The Butterfly Infestation

Today’s guest post comes from Leah Washington, a certified athletic trainer who is currently finishing up her doctorate in sport psychology, and member of the Columbus Marathon Psych Team.

Photo Oct 08, 1 00 21 PMGetting butterflies in your stomach? The big day is almost here, and whether this is your first marathon or your 10th, many of you will be (or maybe already are) feeling some nerves.  Some of us start thinking about all the ways the race could end up a horrible flaming disaster and are thinking we-will-be-humiliated-and-life-will-be-over-and-we-should-just-quit-now! This is called “cognitive anxiety.”  Others experience shakiness, sweating, upset stomachs, muscle tension, increased heart rate, difficulty breathing, dizziness, or other physical symptoms. This is known as “somatic anxiety.”  Most of us feel a little (or a lot) of both, but either way, these feelings can get in the way of our success and having fun.

What are “butterflies” anyway?
“Getting butterflies” is more formally known as Performance Anxiety or Pre-Competitive Anxiety, and has been studied for decades.  Anxiety happens when there is a perceived threat (i.e. in this case running 26.2 miles) and we are unsure if we have the ability to meet the demands this threat requires. For example, if you are a new marathoner, you might worry that you won’t have enough physical or mental energy to finish.  If you are an experienced marathoner you might worry that you won’t meet your goal time or miss out on qualifying for another race.  The key here is that the imbalance in demands vs. ability is often perceived, not necessarily reality.  Many times we confuse ourselves between what could possibly happen and what is most likely to happen.  Is it possible that you will run the course in the wrong direction/get lost/throw up/swallow a bug/trip into the aid station and knock over all the cups?  Sure, but it isn’t likely.

What we can do about it: Getting the butterflies to fly in formation!
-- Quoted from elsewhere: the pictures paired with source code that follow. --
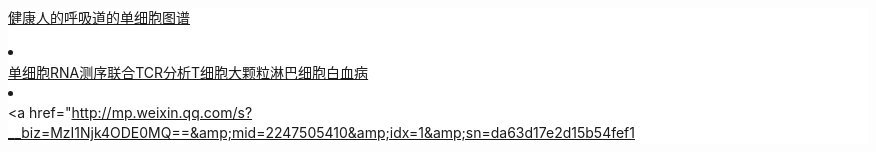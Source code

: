 <a href="http://mp.weixin.qq.com/s?__biz=MzI1Njk4ODE0MQ==&amp;mid=2247505351&amp;idx=1&amp;sn=0fb4969f204cb92f2636bfd3a0d4a5c4&amp;chksm=ea1cd345dd6b5a53a4b1588649baa3f7f8c2dbfaa47b04d48f66b9801b39def6d43ffa05b361&amp;scene=21#wechat_redirect" data-linktype="2">健康人的呼吸道的单细胞图谱</a></section></li><li><section><a href="http://mp.weixin.qq.com/s?__biz=MzI1Njk4ODE0MQ==&amp;mid=2247505373&amp;idx=1&amp;sn=f671fca83f601d0099189795777b0fb4&amp;chksm=ea1cd35fdd6b5a49685f9f92c48df19a2390ddb0c51628e31e323779610f710e3cde14003cfc&amp;scene=21#wechat_redirect" data-linktype="2">单细胞RNA测序联合TCR分析T细胞大颗粒淋巴细胞白血病</a></section></li><li><section><a href="http://mp.weixin.qq.com/s?__biz=MzI1Njk4ODE0MQ==&amp;mid=2247505410&amp;idx=1&amp;sn=da63d17e2d15b54fef1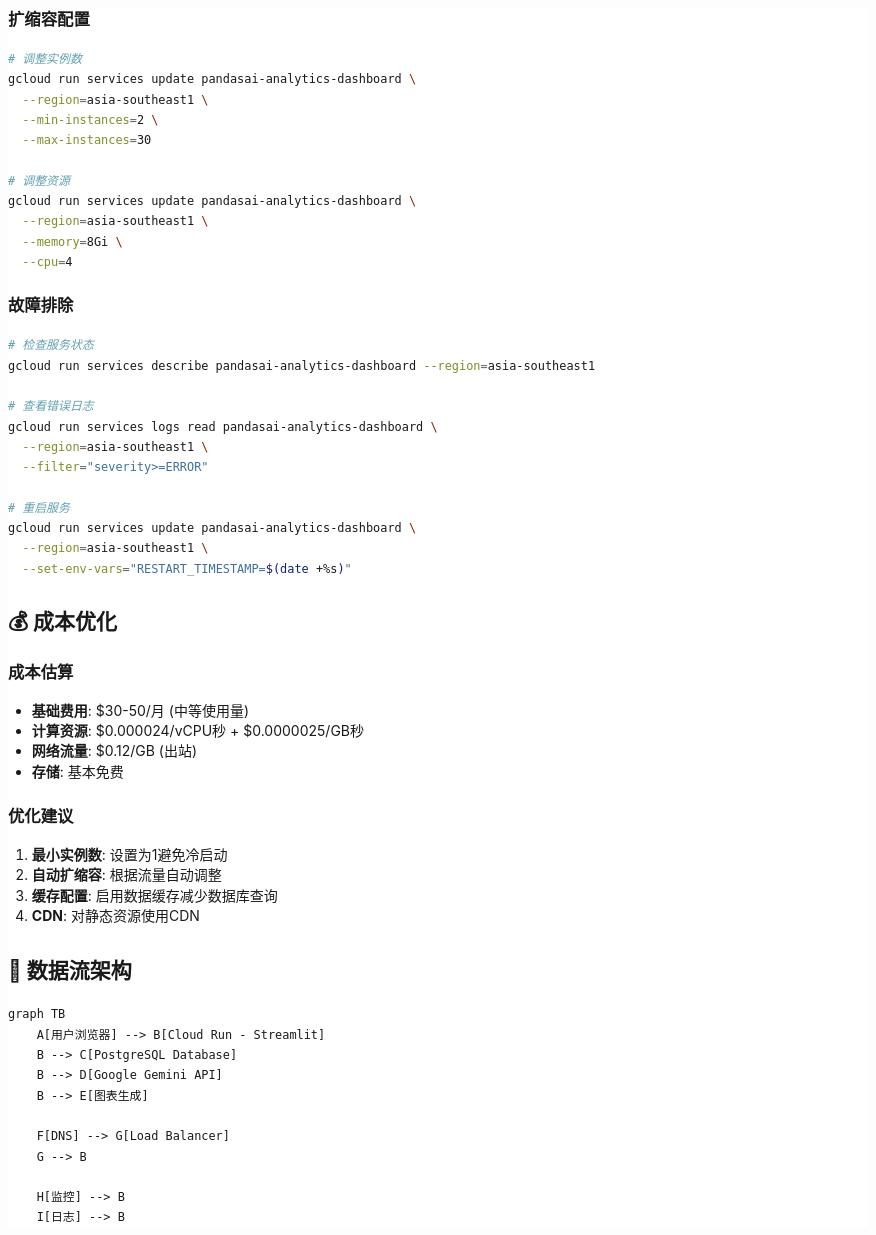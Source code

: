 ### 扩缩容配置
```bash
# 调整实例数
gcloud run services update pandasai-analytics-dashboard \
  --region=asia-southeast1 \
  --min-instances=2 \
  --max-instances=30

# 调整资源
gcloud run services update pandasai-analytics-dashboard \
  --region=asia-southeast1 \
  --memory=8Gi \
  --cpu=4
```

### 故障排除
```bash
# 检查服务状态
gcloud run services describe pandasai-analytics-dashboard --region=asia-southeast1

# 查看错误日志
gcloud run services logs read pandasai-analytics-dashboard \
  --region=asia-southeast1 \
  --filter="severity>=ERROR"

# 重启服务
gcloud run services update pandasai-analytics-dashboard \
  --region=asia-southeast1 \
  --set-env-vars="RESTART_TIMESTAMP=$(date +%s)"
```

## 💰 成本优化

### 成本估算
- **基础费用**: $30-50/月 (中等使用量)
- **计算资源**: $0.000024/vCPU秒 + $0.0000025/GB秒
- **网络流量**: $0.12/GB (出站)
- **存储**: 基本免费

### 优化建议
1. **最小实例数**: 设置为1避免冷启动
2. **自动扩缩容**: 根据流量自动调整
3. **缓存配置**: 启用数据缓存减少数据库查询
4. **CDN**: 对静态资源使用CDN

## 🔄 数据流架构

```mermaid
graph TB
    A[用户浏览器] --> B[Cloud Run - Streamlit]
    B --> C[PostgreSQL Database]
    B --> D[Google Gemini API]
    B --> E[图表生成]
    
    F[DNS] --> G[Load Balancer]
    G --> B
    
    H[监控] --> B
    I[日志] --> B
```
  1. Normalize your nervousness.  Many athletes feel this way, even those who have been training for years and are massively successful.  There is no need to feel bad about getting jittery- it’s totally ok!  Tiger Woods once said, “I always feel pressure. If you don’t feel nervous, that means you don’t care about how you play. I care about how I perform. I’ve always said the day I’m not nervous playing is the day I quit.”
  2. Thought management: How do you think about what you think about?  Are you really nervous or actually really excited?  How we think about things can make a big difference- if we constantly think about our nervousness or anticipation in a negative framework our anxiety will continue to increase and that can negatively impact our performance.  I like to remind athletes that this feeling of anticipation can be a positive thing- you are looking forward to the race, so this is a feeling of enthusiasm rather than apprehension. If you continually find yourself stressing out about the race, ask yourself if there is another (more positive) way you might interpret what you are feeling. Now let’s go back to those “what ifs.”  What if you actually do fall down and knock over all the cups?  You can’t prepare for every disaster specifically, but you can decide ahead of time how you will handle mistakes as they come up.  I actually showed a draft of this post to my friend Brian who is a very experienced racer, and he told me that every single one of those things has happened to him at one point or another. No one in the history of time has ever run a “perfect” race, so the key is to react positively when something unexpected happens (because it will); there is no need to beat yourself up for the next 18 miles.  It often helps to have a “cue”- a word or phrase that you can use to remind yourself to stay in a positive state of mind when you feel yourself getting off track.  Examples might be, “keep moving forward” “you got this” “keep fighting” or “stay present.”  Your cue word can be anything meaningful to you- it doesn’t even need to make sense- as long as it helps you manage your negative thoughts so they don’t drag you down.
  3. Visualization: Seeing is believing!  If you haven’t already, take a look at the course map.  Imagine yourself running the course from start to finish.  See yourself running down Broad Street. Imagine running past The Horseshoe on Woody Hayes Drive.  See yourself running past the beautiful houses of Victorian Village.  And most importantly, see yourself crossing the finish line.  The more familiar a situation is the less likely we are to become anxious about it, and the more likely we are to believe it will actually occur.
  4. Have a plan and stick to the familiar.  What do you normally do before a run? Do you listen to a particular kind of music? Eat a specific kind of snack?  Now is not the time to do something “special” for race day.  You know what works for you, so stick with that.  Also plan out where you will park, what time you will get to the race, what clothes you will wear, where you will meet your fans after the race, etc.  When these little things are planned out in advance, we feel more confident and prepared.

Lastly, trust your training!  You have done all the work, so know that your training schedule has prepared you for this day.  Rely on all those miles you have already put into your journey. You have done the work, the race is now your chance to show it!

I’m always nervous. If I wasn’t nervous, it would be weird. I get the same feeling at all the big races. It’s part of the routine, and I accept it. It means I’m there and I’m ready.”